Items from a data source:
────

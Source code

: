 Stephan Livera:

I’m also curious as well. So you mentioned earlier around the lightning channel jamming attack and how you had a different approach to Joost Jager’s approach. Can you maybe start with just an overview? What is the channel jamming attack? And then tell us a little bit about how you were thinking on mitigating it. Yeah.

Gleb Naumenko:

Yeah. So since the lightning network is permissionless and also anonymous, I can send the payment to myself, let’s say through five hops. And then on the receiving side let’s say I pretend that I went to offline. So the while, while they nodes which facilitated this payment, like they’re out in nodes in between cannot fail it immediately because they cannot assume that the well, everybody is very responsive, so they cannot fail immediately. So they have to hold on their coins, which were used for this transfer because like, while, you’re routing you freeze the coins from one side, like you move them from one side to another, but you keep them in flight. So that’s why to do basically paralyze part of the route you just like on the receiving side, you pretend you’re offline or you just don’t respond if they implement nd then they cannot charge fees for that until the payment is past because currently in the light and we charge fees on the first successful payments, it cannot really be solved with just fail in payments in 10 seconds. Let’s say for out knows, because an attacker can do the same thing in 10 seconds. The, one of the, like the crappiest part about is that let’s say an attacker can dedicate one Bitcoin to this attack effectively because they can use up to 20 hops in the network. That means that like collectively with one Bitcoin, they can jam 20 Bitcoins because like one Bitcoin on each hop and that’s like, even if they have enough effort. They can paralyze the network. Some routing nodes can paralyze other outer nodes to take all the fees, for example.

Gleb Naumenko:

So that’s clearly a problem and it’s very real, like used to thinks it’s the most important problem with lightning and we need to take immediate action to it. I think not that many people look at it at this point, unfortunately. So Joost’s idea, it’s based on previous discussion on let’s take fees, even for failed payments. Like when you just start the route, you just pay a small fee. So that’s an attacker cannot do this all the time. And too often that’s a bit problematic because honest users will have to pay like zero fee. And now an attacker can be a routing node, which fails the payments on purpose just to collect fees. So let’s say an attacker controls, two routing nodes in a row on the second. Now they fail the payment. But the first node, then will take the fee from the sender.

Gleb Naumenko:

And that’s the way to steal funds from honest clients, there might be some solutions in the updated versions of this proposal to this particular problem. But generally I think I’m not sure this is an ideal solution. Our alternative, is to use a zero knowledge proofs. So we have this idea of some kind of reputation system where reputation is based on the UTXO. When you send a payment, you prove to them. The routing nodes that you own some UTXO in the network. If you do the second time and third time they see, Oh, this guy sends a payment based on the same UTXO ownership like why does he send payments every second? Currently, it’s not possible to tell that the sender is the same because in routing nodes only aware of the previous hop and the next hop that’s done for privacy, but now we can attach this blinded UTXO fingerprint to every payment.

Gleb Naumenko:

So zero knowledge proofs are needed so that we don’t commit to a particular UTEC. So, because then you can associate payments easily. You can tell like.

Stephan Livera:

────

§ PROBLEM REQUIREMENTS
Write out every entry again, exactly as it appears.

§ ANSWER BOX
Source code

: Stephan Livera:

I’m also curious as well. So you mentioned earlier around the lightning channel jamming attack and how you had a different approach to Joost Jager’s approach. Can you maybe start with just an overview? What is the channel jamming attack? And then tell us a little bit about how you were thinking on mitigating it. Yeah.

Gleb Naumenko:

Yeah. So since the lightning network is permissionless and also anonymous, I can send the payment to myself, let’s say through five hops. And then on the receiving side let’s say I pretend that I went to offline. So the while, while they nodes which facilitated this payment, like they’re out in nodes in between cannot fail it immediately because they cannot assume that the well, everybody is very responsive, so they cannot fail immediately. So they have to hold on their coins, which were used for this transfer because like, while, you’re routing you freeze the coins from one side, like you move them from one side to another, but you keep them in flight. So that’s why to do basically paralyze part of the route you just like on the receiving side, you pretend you’re offline or you just don’t respond if they implement nd then they cannot charge fees for that until the payment is past because currently in the light and we charge fees on the first successful payments, it cannot really be solved with just fail in payments in 10 seconds. Let’s say for out knows, because an attacker can do the same thing in 10 seconds. The, one of the, like the crappiest part about is that let’s say an attacker can dedicate one Bitcoin to this attack effectively because they can use up to 20 hops in the network. That means that like collectively with one Bitcoin, they can jam 20 Bitcoins because like one Bitcoin on each hop and that’s like, even if they have enough effort. They can paralyze the network. Some routing nodes can paralyze other outer nodes to take all the fees, for example.

Gleb Naumenko:

So that’s clearly a problem and it’s very real, like used to thinks it’s the most important problem with lightning and we need to take immediate action to it. I think not that many people look at it at this point, unfortunately. So Joost’s idea, it’s based on previous discussion on let’s take fees, even for failed payments. Like when you just start the route, you just pay a small fee. So that’s an attacker cannot do this all the time. And too often that’s a bit problematic because honest users will have to pay like zero fee. And now an attacker can be a routing node, which fails the payments on purpose just to collect fees. So let’s say an attacker controls, two routing nodes in a row on the second. Now they fail the payment. But the first node, then will take the fee from the sender.

Gleb Naumenko:

And that’s the way to steal funds from honest clients, there might be some solutions in the updated versions of this proposal to this particular problem. But generally I think I’m not sure this is an ideal solution. Our alternative, is to use a zero knowledge proofs. So we have this idea of some kind of reputation system where reputation is based on the UTXO. When you send a payment, you prove to them. The routing nodes that you own some UTXO in the network. If you do the second time and third time they see, Oh, this guy sends a payment based on the same UTXO ownership like why does he send payments every second? Currently, it’s not possible to tell that the sender is the same because in routing nodes only aware of the previous hop and the next hop that’s done for privacy, but now we can attach this blinded UTXO fingerprint to every payment.

Gleb Naumenko:

So zero knowledge proofs are needed so that we don’t commit to a particular UTEC. So, because then you can associate payments easily. You can tell like.

Stephan Livera:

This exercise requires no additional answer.